[Source data]
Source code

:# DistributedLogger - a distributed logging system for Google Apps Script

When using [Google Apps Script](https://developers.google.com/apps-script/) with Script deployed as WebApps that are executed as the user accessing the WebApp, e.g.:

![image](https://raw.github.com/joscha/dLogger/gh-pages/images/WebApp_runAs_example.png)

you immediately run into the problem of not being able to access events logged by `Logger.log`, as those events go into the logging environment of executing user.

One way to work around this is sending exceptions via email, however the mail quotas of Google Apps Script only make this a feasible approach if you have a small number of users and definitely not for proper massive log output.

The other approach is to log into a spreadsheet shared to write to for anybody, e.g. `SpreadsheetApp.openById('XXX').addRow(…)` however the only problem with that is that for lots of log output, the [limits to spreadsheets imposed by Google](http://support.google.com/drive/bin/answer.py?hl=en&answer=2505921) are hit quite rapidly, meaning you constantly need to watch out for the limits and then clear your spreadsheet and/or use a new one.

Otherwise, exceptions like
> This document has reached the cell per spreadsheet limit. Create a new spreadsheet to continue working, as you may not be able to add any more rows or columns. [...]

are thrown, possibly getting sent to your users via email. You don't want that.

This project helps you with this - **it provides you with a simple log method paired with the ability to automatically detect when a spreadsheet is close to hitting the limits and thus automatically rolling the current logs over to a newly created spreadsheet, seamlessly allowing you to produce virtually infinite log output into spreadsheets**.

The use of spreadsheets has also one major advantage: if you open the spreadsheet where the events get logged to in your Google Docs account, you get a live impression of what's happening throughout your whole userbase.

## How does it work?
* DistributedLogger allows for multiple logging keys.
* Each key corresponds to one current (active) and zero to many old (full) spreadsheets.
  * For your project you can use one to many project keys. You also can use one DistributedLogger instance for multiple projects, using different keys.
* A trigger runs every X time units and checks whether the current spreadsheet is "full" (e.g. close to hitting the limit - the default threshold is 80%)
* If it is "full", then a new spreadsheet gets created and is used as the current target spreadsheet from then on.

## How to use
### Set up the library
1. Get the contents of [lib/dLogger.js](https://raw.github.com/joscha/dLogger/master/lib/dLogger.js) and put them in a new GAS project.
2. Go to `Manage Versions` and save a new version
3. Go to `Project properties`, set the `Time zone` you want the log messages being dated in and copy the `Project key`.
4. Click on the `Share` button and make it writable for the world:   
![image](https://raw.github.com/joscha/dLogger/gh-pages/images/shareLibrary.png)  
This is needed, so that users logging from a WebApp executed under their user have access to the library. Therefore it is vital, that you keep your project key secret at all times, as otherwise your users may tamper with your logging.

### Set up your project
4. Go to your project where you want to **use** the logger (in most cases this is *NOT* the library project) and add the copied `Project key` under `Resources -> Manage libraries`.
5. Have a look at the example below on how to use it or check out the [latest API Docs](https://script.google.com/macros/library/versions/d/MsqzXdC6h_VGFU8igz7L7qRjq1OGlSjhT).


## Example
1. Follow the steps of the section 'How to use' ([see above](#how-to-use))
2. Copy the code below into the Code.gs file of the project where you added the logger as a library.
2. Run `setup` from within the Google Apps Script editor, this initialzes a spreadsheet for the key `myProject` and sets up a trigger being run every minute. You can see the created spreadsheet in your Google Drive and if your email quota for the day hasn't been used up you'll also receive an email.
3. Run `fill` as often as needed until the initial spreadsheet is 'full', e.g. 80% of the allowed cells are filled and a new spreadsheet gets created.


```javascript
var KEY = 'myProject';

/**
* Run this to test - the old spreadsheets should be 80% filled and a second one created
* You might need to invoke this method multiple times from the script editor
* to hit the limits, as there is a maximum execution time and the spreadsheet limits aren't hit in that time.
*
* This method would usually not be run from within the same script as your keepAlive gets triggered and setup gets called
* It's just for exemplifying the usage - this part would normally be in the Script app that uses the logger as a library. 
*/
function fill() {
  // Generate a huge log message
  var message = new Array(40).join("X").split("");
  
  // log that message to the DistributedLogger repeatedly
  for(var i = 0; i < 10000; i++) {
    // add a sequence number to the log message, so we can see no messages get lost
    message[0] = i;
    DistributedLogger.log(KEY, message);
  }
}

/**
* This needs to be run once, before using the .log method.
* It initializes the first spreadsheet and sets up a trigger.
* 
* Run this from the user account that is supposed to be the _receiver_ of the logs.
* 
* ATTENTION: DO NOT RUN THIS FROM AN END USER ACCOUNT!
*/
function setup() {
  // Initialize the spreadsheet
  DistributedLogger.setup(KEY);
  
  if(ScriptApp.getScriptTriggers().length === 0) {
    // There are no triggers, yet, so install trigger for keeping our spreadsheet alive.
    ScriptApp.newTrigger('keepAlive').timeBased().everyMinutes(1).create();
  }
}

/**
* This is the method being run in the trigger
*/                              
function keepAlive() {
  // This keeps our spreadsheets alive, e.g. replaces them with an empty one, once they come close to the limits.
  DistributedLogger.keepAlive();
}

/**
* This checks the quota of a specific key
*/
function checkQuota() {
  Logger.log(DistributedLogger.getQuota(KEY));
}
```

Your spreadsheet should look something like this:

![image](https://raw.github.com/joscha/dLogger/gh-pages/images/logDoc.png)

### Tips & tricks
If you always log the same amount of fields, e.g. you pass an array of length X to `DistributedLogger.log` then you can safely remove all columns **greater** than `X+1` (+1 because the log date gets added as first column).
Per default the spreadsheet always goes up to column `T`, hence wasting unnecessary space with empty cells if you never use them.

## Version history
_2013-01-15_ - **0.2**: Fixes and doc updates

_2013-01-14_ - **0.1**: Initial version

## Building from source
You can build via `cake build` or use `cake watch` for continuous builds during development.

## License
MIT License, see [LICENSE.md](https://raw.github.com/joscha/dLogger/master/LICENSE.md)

* _Work to complete_
Output, please, only the lines running from the start of the entries through the line that contains "are thrown, possibly", including both of those lines.

* _Answer below_
Source code

:# DistributedLogger - a distributed logging system for Google Apps Script

When using [Google Apps Script](https://developers.google.com/apps-script/) with Script deployed as WebApps that are executed as the user accessing the WebApp, e.g.:

![image](https://raw.github.com/joscha/dLogger/gh-pages/images/WebApp_runAs_example.png)

you immediately run into the problem of not being able to access events logged by `Logger.log`, as those events go into the logging environment of executing user.

One way to work around this is sending exceptions via email, however the mail quotas of Google Apps Script only make this a feasible approach if you have a small number of users and definitely not for proper massive log output.

The other approach is to log into a spreadsheet shared to write to for anybody, e.g. `SpreadsheetApp.openById('XXX').addRow(…)` however the only problem with that is that for lots of log output, the [limits to spreadsheets imposed by Google](http://support.google.com/drive/bin/answer.py?hl=en&answer=2505921) are hit quite rapidly, meaning you constantly need to watch out for the limits and then clear your spreadsheet and/or use a new one.

Otherwise, exceptions like
> This document has reached the cell per spreadsheet limit. Create a new spreadsheet to continue working, as you may not be able to add any more rows or columns. [...]

are thrown, possibly getting sent to your users via email. You don't want that.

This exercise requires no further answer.